G. REFLEKSI GURU DAN PESERTA DIDIK
Refleksi Guru:
Pertanyaan kunci yang membantu guru untuk merefleksikan
kegiatan pengajaran di kelas, misalnya:
§ Apakah semua peserta didik terlibat aktif
dalam pembelajaran iniv ?
§ Apakah ada kesulitan yang dialami peserta
didik?
§ Apakah semua peserta didik sudah dapat
melampaui target pembelajaran?
§ Sudahkan tumbuh sikap yang mencerminkan
profil pelajar pancasila dan profil pelajar rahmatal lil ‘alamin?

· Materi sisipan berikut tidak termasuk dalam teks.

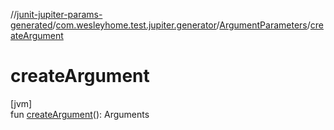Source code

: //[junit-jupiter-params-generated](../../../index.md)/[com.wesleyhome.test.jupiter.generator](../index.md)/[ArgumentParameters](index.md)/[createArgument](create-argument.md)

# createArgument

[jvm]\
fun [createArgument](create-argument.md)(): Arguments
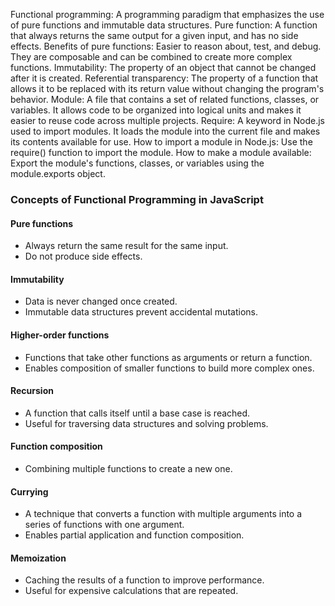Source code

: Functional programming: A programming paradigm that emphasizes the use of pure functions and immutable data structures.
Pure function: A function that always returns the same output for a given input, and has no side effects.
Benefits of pure functions: Easier to reason about, test, and debug. They are composable and can be combined to create more complex functions.
Immutability: The property of an object that cannot be changed after it is created.
Referential transparency: The property of a function that allows it to be replaced with its return value without changing the program's behavior.
Module: A file that contains a set of related functions, classes, or variables. It allows code to be organized into logical units and makes it easier to reuse code across multiple projects.
Require: A keyword in Node.js used to import modules. It loads the module into the current file and makes its contents available for use.
How to import a module in Node.js: Use the require() function to import the module.
How to make a module available: Export the module's functions, classes, or variables using the module.exports object.

### Concepts of Functional Programming in JavaScript

#### Pure functions
- Always return the same result for the same input.
- Do not produce side effects.

#### Immutability
- Data is never changed once created.
- Immutable data structures prevent accidental mutations.

#### Higher-order functions
- Functions that take other functions as arguments or return a function.
- Enables composition of smaller functions to build more complex ones.

#### Recursion
- A function that calls itself until a base case is reached.
- Useful for traversing data structures and solving problems.

#### Function composition
- Combining multiple functions to create a new one.

#### Currying
- A technique that converts a function with multiple arguments into a series of functions with one argument.
- Enables partial application and function composition.

#### Memoization
- Caching the results of a function to improve performance.
- Useful for expensive calculations that are repeated.
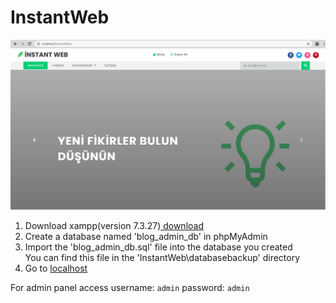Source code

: # InstantWeb

<img src="instantweb.png"/>

<ol>
        <li>Download xampp(version 7.3.27)<a href="https://downloadsapachefriends.global.ssl.fastly.net/7.3.27/xampp-windows-x64-7.3.27-0-VC15-installer.exe?from_af=true"> download</a></li>
        <li>Create a database named 'blog_admin_db' in phpMyAdmin</li>
        <li>Import the 'blog_admin_db.sql' file into the database you created</li> You can find this file in the 'InstantWeb\databasebackup' directory
        <li>Go to <a href="http://localhost/InstantWeb/"> localhost</a></li>
</ol>  

For admin panel access username: ``admin`` password: ``admin``
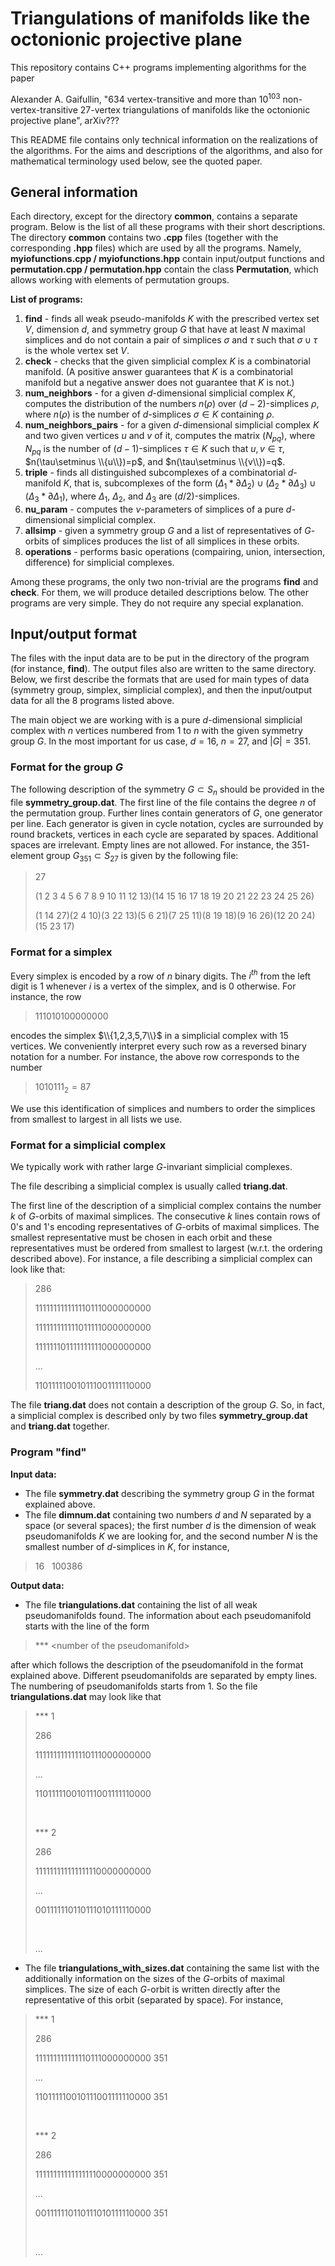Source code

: # Triangulations of manifolds like the octonionic projective plane

This repository contains C++ programs implementing algorithms for the paper 

Alexander A. Gaifullin, "634 vertex-transitive and more than $10^{103}$ non-vertex-transitive 27-vertex triangulations of manifolds like the octonionic projective plane", arXiv???

This README file contains only technical information on the realizations of the algorithms. For the aims and descriptions of the algorithms, and also for mathematical terminology used below, see the quoted paper.

## General information

Each directory, except for the directory **common**, contains a separate program. Below is the list of all these programs with their short descriptions. The directory **common** contains two **.cpp** files (together with the corresponding **.hpp** files) which are used by all the programs. Namely, **myiofunctions.cpp / myiofunctions.hpp** contain input/output functions and **permutation.cpp / permutation.hpp** contain the class **Permutation**, which allows working with elements of permutation groups.

**List of programs:**

1. **find** - finds all weak pseudo-manifolds $K$ with the prescribed vertex set $V$, dimension $d$, and symmetry group $G$ that have at least $N$ maximal simplices and do not contain a pair of simplices $\sigma$ and $\tau$ such that $\sigma\cup\tau$ is the whole vertex set $V$. 
2. **check** - checks that the given simplicial complex $K$ is a combinatorial manifold. (A positive answer guarantees that $K$ is a combinatorial manifold but a negative answer does not guarantee that $K$ is not.)
3. **num_neighbors** - for a given $d$-dimensional simplicial complex $K$, computes the distribution of the numbers $n(\rho)$ over $(d-2)$-simplices $\rho$, where $n(\rho)$ is the number of $d$-simplices $\sigma\in K$ containing $\rho$. 
4. **num_neighbors_pairs** - for a given $d$-dimensional simplicial complex $K$ and two given vertices $u$ and $v$ of it, computes the matrix $(N_{pq})$, where $N_{pq}$ is the number of $(d-1)$-simplices $\tau\in K$ such that $u,v\in\tau$, $n(\tau\setminus \\{u\\})=p$, and $n(\tau\setminus \\{v\\})=q$. 
5. **triple** - finds all distinguished subcomplexes of a combinatorial $d$-manifold $K$, that is, subcomplexes of the form $(\Delta_1*\partial\Delta_2)\cup(\Delta_2*\partial\Delta_3)\cup(\Delta_3*\partial\Delta_1)$, where $\Delta_1$, $\Delta_2$, and $\Delta_3$ are $(d/2)$-simplices.
6. **nu_param** - computes the $\nu$-parameters of simplices of a pure $d$-dimensional simplicial complex.
7. **allsimp** - given a symmetry group $G$ and a list of representatives of $G$-orbits of simplices produces the list of all simplices in these orbits.
8. **operations** - performs basic operations (compairing, union, intersection, difference) for simplicial complexes.  

Among these programs, the only two non-trivial are the programs **find** and **check**. For them, we will produce detailed descriptions below. The other programs are very simple. They do not require any special explanation.

## Input/output format

The files with the input data are to be put in the directory of the program (for instance, **find**). The output files also are written to the same directory. Below, we first describe the formats that are used for main types of data (symmetry group, simplex, simplicial complex), and then the input/output data for all the 8 programs listed above. 

The main object we are working with is a pure $d$-dimensional simplicial complex with $n$ vertices numbered from $1$ to $n$ with the given symmetry group $G$. In the most important for us case, $d=16$, $n=27$, and $|G|=351$. 

### Format for the group $G$

The following description of the symmetry $G\subset S_n$ should be provided in the file **symmetry_group.dat**. The first line of the file contains the degree $n$ of the permutation group. Further lines contain generators of $G$, one generator per line. Each generator is given in cycle notation, cycles are surrounded by round brackets, vertices in each cycle are separated by spaces. Additional spaces are irrelevant. Empty lines are not allowed.  For instance, the $351$-element group $G_{351}\subset S_{27}$ is given by the following file:

>27
>
>(1 2 3 4 5 6 7 8 9 10 11 12 13)(14 15 16 17 18 19 20 21 22 23 24 25 26)
>
>(1 14 27)(2 4 10)(3 22 13)(5 6 21)(7 25 11)(8 19 18)(9 16 26)(12 20 24)(15 23 17)

### Format for a simplex

Every simplex is encoded by a row of $n$ binary digits. The $i^{th}$ from the left digit is 1 whenever $i$ is a vertex of the simplex, and is 0 otherwise. For instance, the row

>111010100000000

encodes the simplex $\\{1,2,3,5,7\\}$ in a simplicial complex with 15 vertices. We conveniently interpret every such 
row as a reversed binary notation for a number. For instance, the above row corresponds to the number

> $1010111_2=87$ 

We use this identification of simplices and numbers to order the simplices from smallest to largest in all lists we use.

### Format for a simplicial complex

We typically work with rather large $G$-invariant simplicial complexes.

The file describing a simplicial complex is usually called **triang.dat**.

The first line of the description of a simplicial complex contains the number $k$ of $G$-orbits of maximal simplices. The consecutive $k$ lines contain rows of 0's and 1's encoding representatives of $G$-orbits of maximal simplices. The smallest representative must be chosen in each orbit and these representatives must be ordered from smallest to largest (w.r.t. the ordering described above). For instance, a file describing a simplicial complex can look like that:

>286
>
>111111111111110111000000000
>
>111111111111011111000000000
>
>111111101111111111000000000
>
>...
>
>110111110010111001111110000

The file **triang.dat** does not contain a description of the group $G$. So, in fact, a simplicial complex is described only by two files **symmetry_group.dat** and **triang.dat** together. 

### Program "find"

**Input data:**

+ The file **symmetry.dat** describing the symmetry group $G$ in the format explained above.
+ The file **dimnum.dat** containing two numbers $d$ and $N$ separated by a space (or several spaces); the first number $d$ is the dimension of weak pseudomanifolds $K$ we are looking for, and the second number $N$ is the smallest number of $d$-simplices in $K$, for instance,
>16 &nbsp; 100386 

**Output data:**

+ The file **triangulations.dat** containing the list of all weak pseudomanifolds found. The information about each pseudomanifold starts with the line of the form

> \*\*\* \<number of the pseudomanifold\>

after which follows the description of the pseudomanifold in the format explained above. Different pseudomanifolds are separated by empty lines. The numbering of pseudomanifolds starts from 1. So the file  **triangulations.dat** may look like that 
> \*\*\* 1
> 
> 286
> 
> 111111111111110111000000000
>
> ...
>
> 110111110010111001111110000
> 
> &nbsp;
> 
> \*\*\* 2
> 
> 286
> 
> 111111111111111110000000000
>
> ...
>
> 001111110110111010111110000
> 
> &nbsp;
> 
> ...

+ The file **triangulations_with_sizes.dat** containing the same list with the additionally information on the sizes of the $G$-orbits of maximal simplices. The size of each $G$-orbit is written directly after the representative of this orbit (separated by space). For instance,
> \*\*\* 1
> 
> 286
> 
> 111111111111110111000000000 351
>
> ...
>
> 110111110010111001111110000 351
> 
> &nbsp;
> 
> \*\*\* 2
> 
> 286
> 
> 111111111111111110000000000 351
>
> ...
>
> 001111110110111010111110000 351
> 
> &nbsp;
> 
> ...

§ Apa langkah yang perlu dilakukan untuk
memperbaiki proses belajar?
Refleksi Peserta Didik:
|
No |
Pertanyaan Refleksi |
Jawaban Refleksi |
|
1 |
Bagian manakah yang menurut kamu hal paling sulit dari
pelajaran ini? |
|
|
2 |
Apa yang akan kamu lakukan untuk memperbaiki hasil
belajarmu? |
|
|
3 |
Kepada siapa kamu akan meminta bantuan untuk memahami
pelajaran ini? |
|
|
4 |
Jika kamu diminta untuk memberikan bintang 1 sampai 5,
berapa bintang yang akan kamu berikan pada usaha yang telah dilakukan |
|
|
|
LAMPIRAN- LAMPIRAN
Lampiran 1
LEMBAR KERJA PESERTA
DIDIK (LKPD)
Nama : …………………………………..
Kelas : …………………………………..
Diskusikan
bersama teman dan kelompokmu tentang usaha para ulama ahli hadis dalam mencatat
dan menelusuri derajat hadis lalu presentasikan hasilnya di depan kelas.
Lampiran 2
MATERI
BAHAN AJAR
BIOGRAFI SINGKAT TOKOH-TOKOH ULAMA
HADIS
a. Imam Malik (93-179 H)
1) Riwayat Singkat
Keluarga
beliau berasal dari Yaman. Imam Malik tinggal bersama istrinya Fatimah dan tiga
orang anaknya, Yahya, Muhammad dan Hammad. Kesungguhannya dalam menekuni
pengetahuan agama telah menjadikan Imam Malik sebagai
seorang panutan di bidang fikih dan hadis. Bahkan di bidang fikih, ia dikenal
sebagai pendiri salah satu Mazhab Fikih yaitu Mazhab Maliki.
Menurut
Imam al-Suyuti, kitab al-Muwatta’ disusun selama hampir empat puluh tahun. Dan
ia keberatan kalau al-Muwatta’ dijadikan kitab pegangan resmi bagi pemerintah,
sementara kitab yang memuat pendapat lain harus dibuang. Tampaknya ia menyadari
bahwa pendapatnya yang juga dituangkan di dalam al-Muwatta’ ada peluang berbeda
dengan pendapat ulama lain.
Imam
Malik menyadari bahwa Islam yang dipraktikkan di tempat lain tidak harus sama
dengan masyarakat Madinah, yang merupakan masyarakat ideal di dalam
al-Muwatta’. Maka jika kitabnya dipaksakan untuk diberlakukan di semua
masyarakat, ia khawatir justru membingungkan dan tidak menimbulkan maslahat.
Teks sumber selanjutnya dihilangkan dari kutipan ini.